**INSTRUCTIONS TO FOLLOW**
Leaving out every picture, output the records below exactly as they are.

**DATA EXTRACTS**
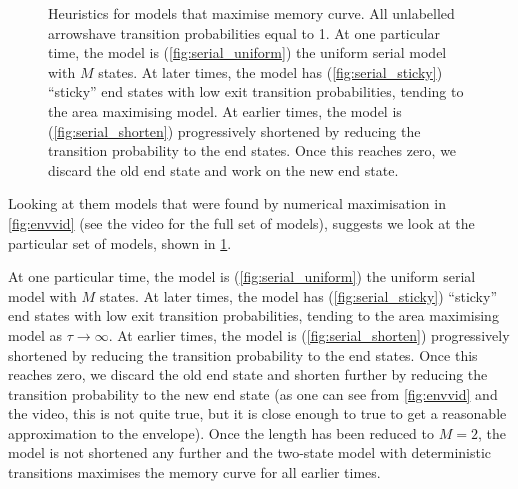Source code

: \documentclass[12pt]{article}
\begin{document}
\begin{figure}[tb]
  \centering
  \begin{myenuma}
    \item{}\hspace{0.02\linewidth}\label{fig:serial_uniform}
    \item{}\hspace{0.02\linewidth}\label{fig:serial_sticky}
    \item{}\label{fig:serial_shorten}
  \end{myenuma}
  \caption[Heuristic optimal models]{Heuristics for models that maximise memory curve.
  All unlabelled arrowshave transition probabilities equal to 1.
  At one particular time, the model is (\ref{fig:serial_uniform}) the uniform serial model with \(M\) states.
  At later times, the model has (\ref{fig:serial_sticky}) ``sticky'' end states with low exit transition probabilities, tending to the area maximising model.
  At earlier times, the model is (\ref{fig:serial_shorten}) progressively shortened by reducing the transition probability to the end states.
  Once this reaches zero, we discard the old end state and work on the new end state.} \label{fig:heuristicmodels}
\end{figure}


Looking at them models that were found by numerical maximisation in \cref{fig:envvid} (see the video for the full set of models), suggests we look at the particular set of models, shown in \cref{fig:heuristicmodels}.

At one particular time, the model is (\ref{fig:serial_uniform}) the uniform serial model with \(M\) states.
At later times, the model has (\ref{fig:serial_sticky}) ``sticky'' end states with low exit transition probabilities, tending to the area maximising model as \(\tau \to \infty\).
At earlier times, the model is (\ref{fig:serial_shorten}) progressively shortened by reducing the transition probability to the end states.
Once this reaches zero, we discard the old end state and shorten further by reducing the transition probability to the new end state (as one can see from \cref{fig:envvid} and the video, this is not quite true, but it is close enough to true to get a reasonable approximation to the envelope).
Once the length has been reduced to \(M=2\), the model is not shortened any further and the two-state model with deterministic transitions maximises the memory curve for all earlier times.
\end{document}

**RESULT OF THIS EXERCISE**
Source code

: \documentclass[12pt]{article}
\begin{document}
\begin{figure}[tb]
  \centering
  \begin{myenuma}
    \item{}\hspace{0.02\linewidth}\label{fig:serial_uniform}
    \item{}\hspace{0.02\linewidth}\label{fig:serial_sticky}
    \item{}\label{fig:serial_shorten}
  \end{myenuma}
  \caption[Heuristic optimal models]{Heuristics for models that maximise memory curve.
  All unlabelled arrowshave transition probabilities equal to 1.
  At one particular time, the model is (\ref{fig:serial_uniform}) the uniform serial model with \(M\) states.
  At later times, the model has (\ref{fig:serial_sticky}) ``sticky'' end states with low exit transition probabilities, tending to the area maximising model.
  At earlier times, the model is (\ref{fig:serial_shorten}) progressively shortened by reducing the transition probability to the end states.
  Once this reaches zero, we discard the old end state and work on the new end state.} \label{fig:heuristicmodels}
\end{figure}


Looking at them models that were found by numerical maximisation in \cref{fig:envvid} (see the video for the full set of models), suggests we look at the particular set of models, shown in \cref{fig:heuristicmodels}.

At one particular time, the model is (\ref{fig:serial_uniform}) the uniform serial model with \(M\) states.
At later times, the model has (\ref{fig:serial_sticky}) ``sticky'' end states with low exit transition probabilities, tending to the area maximising model as \(\tau \to \infty\).
At earlier times, the model is (\ref{fig:serial_shorten}) progressively shortened by reducing the transition probability to the end states.
Once this reaches zero, we discard the old end state and shorten further by reducing the transition probability to the new end state (as one can see from \cref{fig:envvid} and the video, this is not quite true, but it is close enough to true to get a reasonable approximation to the envelope).
Once the length has been reduced to \(M=2\), the model is not shortened any further and the two-state model with deterministic transitions maximises the memory curve for all earlier times.
\end{document}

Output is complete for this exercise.